Since only part of the material below is wanted, output exactly the lines from the one with "mkShapesMulti.py --pycfg=configuration_DYEST090.py --doBatch=1" up to and including the one with "### Use previously-produced".

■ ■ ■ ■ ■ ■ ■

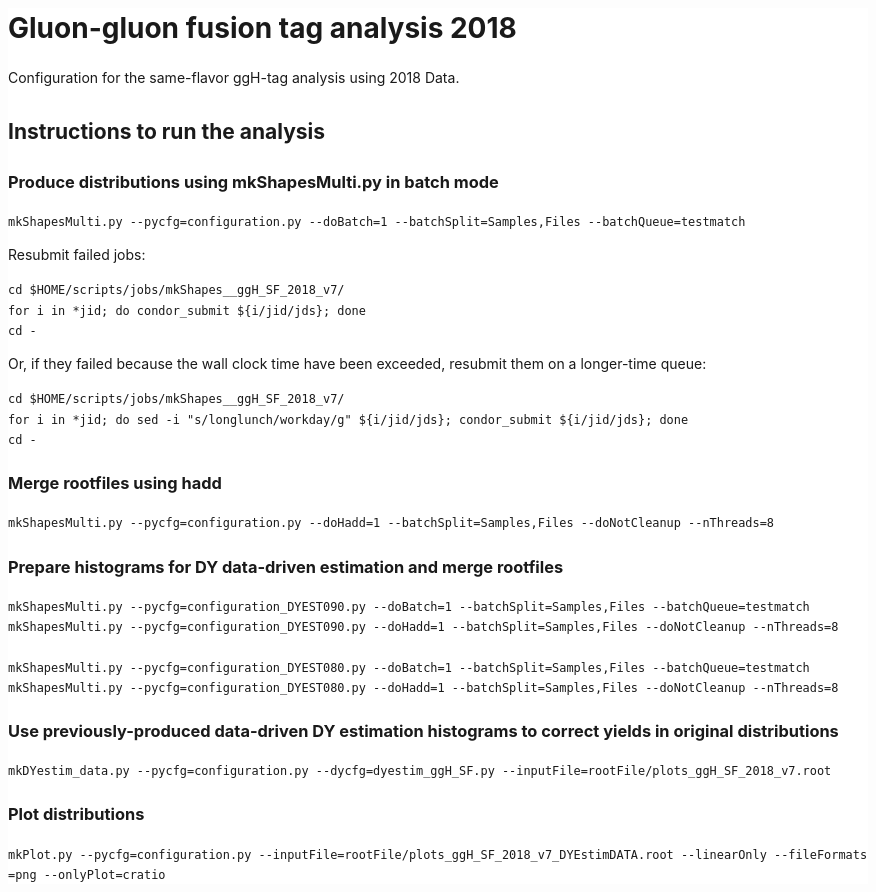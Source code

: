 # Gluon-gluon fusion tag analysis 2018

Configuration for the same-flavor ggH-tag analysis using 2018 Data.

## Instructions to run the analysis

### Produce distributions using mkShapesMulti.py in batch mode

    mkShapesMulti.py --pycfg=configuration.py --doBatch=1 --batchSplit=Samples,Files --batchQueue=testmatch

Resubmit failed jobs:

    cd $HOME/scripts/jobs/mkShapes__ggH_SF_2018_v7/
    for i in *jid; do condor_submit ${i/jid/jds}; done
    cd -

Or, if they failed because the wall clock time have been exceeded, resubmit them on a longer-time queue:

    cd $HOME/scripts/jobs/mkShapes__ggH_SF_2018_v7/
    for i in *jid; do sed -i "s/longlunch/workday/g" ${i/jid/jds}; condor_submit ${i/jid/jds}; done
    cd -

### Merge rootfiles using hadd

    mkShapesMulti.py --pycfg=configuration.py --doHadd=1 --batchSplit=Samples,Files --doNotCleanup --nThreads=8

### Prepare histograms for DY data-driven estimation and merge rootfiles

    mkShapesMulti.py --pycfg=configuration_DYEST090.py --doBatch=1 --batchSplit=Samples,Files --batchQueue=testmatch
    mkShapesMulti.py --pycfg=configuration_DYEST090.py --doHadd=1 --batchSplit=Samples,Files --doNotCleanup --nThreads=8

    mkShapesMulti.py --pycfg=configuration_DYEST080.py --doBatch=1 --batchSplit=Samples,Files --batchQueue=testmatch 
    mkShapesMulti.py --pycfg=configuration_DYEST080.py --doHadd=1 --batchSplit=Samples,Files --doNotCleanup --nThreads=8

### Use previously-produced data-driven DY estimation histograms to correct yields in original distributions

    mkDYestim_data.py --pycfg=configuration.py --dycfg=dyestim_ggH_SF.py --inputFile=rootFile/plots_ggH_SF_2018_v7.root

### Plot distributions

    mkPlot.py --pycfg=configuration.py --inputFile=rootFile/plots_ggH_SF_2018_v7_DYEstimDATA.root --linearOnly --fileFormats=png --onlyPlot=cratio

■ ■ ■ ■ ■ ■ ■

Finished task:
    mkShapesMulti.py --pycfg=configuration_DYEST090.py --doBatch=1 --batchSplit=Samples,Files --batchQueue=testmatch
    mkShapesMulti.py --pycfg=configuration_DYEST090.py --doHadd=1 --batchSplit=Samples,Files --doNotCleanup --nThreads=8

    mkShapesMulti.py --pycfg=configuration_DYEST080.py --doBatch=1 --batchSplit=Samples,Files --batchQueue=testmatch 
    mkShapesMulti.py --pycfg=configuration_DYEST080.py --doHadd=1 --batchSplit=Samples,Files --doNotCleanup --nThreads=8

### Use previously-produced data-driven DY estimation histograms to correct yields in original distributions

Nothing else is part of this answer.